[Task directions]
The span to be transcribed begins with the line that contains "3. Run the app" and ends with the last line of the listing; copy it exactly and include nothing else.

[The data]
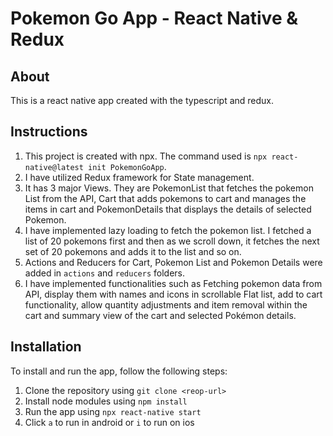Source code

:# Pokemon Go App - React Native & Redux
## About
This is a react native app created with the typescript and redux. 

## Instructions
1. This project is created with npx. The command used is `npx react-native@latest init PokemonGoApp`.
2. I have utilized Redux framework for State management.
3. It has 3 major Views. They are PokemonList that fetches the pokemon List from the API, Cart that adds pokemons to cart and manages the items in cart and PokemonDetails that displays the details of selected Pokemon.
4. I have implemented lazy loading to fetch the pokemon list. I fetched a list of 20 pokemons first and then as we scroll down, it fetches the next set of 20 pokemons and adds it to the list and so on.
5. Actions and Reducers for Cart, Pokemon List and Pokemon Details were added in `actions` and `reducers` folders.
6. I have implemented functionalities such as Fetching pokemon data from API, display them with names and icons in scrollable Flat list, add to cart functionality, allow quantity adjustments and item removal within the cart and summary view of the cart and selected Pokémon details.

## Installation
To install and run the app, follow the following steps:
1. Clone the repository using `git clone <reop-url>`
2. Install node modules using `npm install`
3. Run the app using `npx react-native start`
4. Click `a` to run in  android or `i` to run on ios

[Answer area]
3. Run the app using `npx react-native start`
4. Click `a` to run in  android or `i` to run on ios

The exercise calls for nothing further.